Writer: Joshua Hale Fialkov

Artist: Andrea Sorrentino

Warning: This review cobtains some spoilers

I like vampires. I don’t like doe-eyed Abercrombie models-with-hair-product vampires that screw around with high-schoolers; nah, man, I mean like VAMPIRES—feral, unholy blood monsters that don’t have sparkly skin, that don’t mind baring their fangs and sure as hell don’t mind snacking on said high-schoolers.

DC’s newly revamped title (yep, intended) I, Vampire fulfills the kind of vamp model I like. I admit I jumped on this book late; it wasn’t part of my 'Must Haves' prior to September’s reboot so I let it slide under the radar, but once I flipped through the book and saw Sorrentino’s absolutely gorgeous, moody and borderline surrealist artwork I couldn’t see my $3 being spent on anything else. Bought the first two issues then and there.

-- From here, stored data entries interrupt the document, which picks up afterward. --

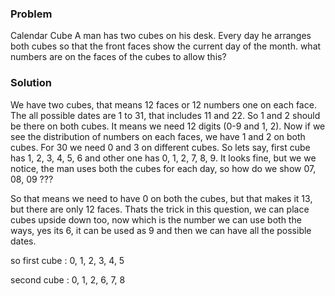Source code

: ### Problem 
Calendar Cube 
A man has two cubes on his desk. Every day he arranges both cubes so that the front faces show the current day of the month. what numbers are on the faces of the cubes to allow this?

### Solution 

We have two cubes, that means 12 faces or 12 numbers one on each face. The all possible dates are 1 to 31, that includes 11 and 22. So 1 and 2 should be there on both cubes. It means we need 12 digits (0-9 and 1, 2). Now if we see the distribution of numbers on each faces, we have 1 and 2 on both cubes. For 30 we need 0 and 3 on different cubes. So lets say, first cube has 1, 2, 3, 4, 5, 6 and other one has 0, 1, 2, 7, 8, 9. It looks fine, but we we notice, the man uses both the cubes for each day, so how do we show 07, 08, 09 ???

So that means we need to have 0 on both the cubes, but that makes it 13, but there are only 12 faces. Thats the trick in this question, we can place cubes upside down too, now which is the number we can use both the ways, yes its 6, it can be used as 9 and then we can have all the possible dates.

so first cube : 0, 1, 2, 3, 4, 5

second cube : 0, 1, 2, 6, 7, 8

Originally concocted by JM Dematteis and Tom Sutton and now handled by the aforementioned Sorrentino and writer Joshua Hale Fialkov, Vamp #2 picks up pretty much where the first left off, where we were introduced to two vampires: Mary and Andrew. Here’s the scoop: Mary’s a badass created by Andrew who’s risen to become known as the Queen of Blood, AKA the queen bee of the undead. Andrew, also a badass, loves her but we’re still not sure in what kind of way, we just know he has feelings for her. Oh, and he’s hell bent on slaughtering all the other vamps in existence while trying to reason with her enough to get her to shelve her plans of global domination. Despite their tumultuous relationship, they’re not above going at each other’s throats (literally), and in issue 2 they bare-knuckle one another in an attempt to gain the upper hand, but Andrew’s a tough guy—plus he can’t be killed by any known means, so there’s your spoiler.

Even though I don’t care for vampires that go the Stoker route and transform into different forms like wolves and fog and whatnot (and we see all the forms in the first two issues) the art beautifully captures the on-the-fly transformations like a motion capture camera and it works wonderfully.

If you’re tired of your vampires turning fluffy and kid friendly, and you like DC Vertigo’s American Vampire series or you just like bloody good comic horror that strays from DC’s other offerings, I, Vampire fits the bill.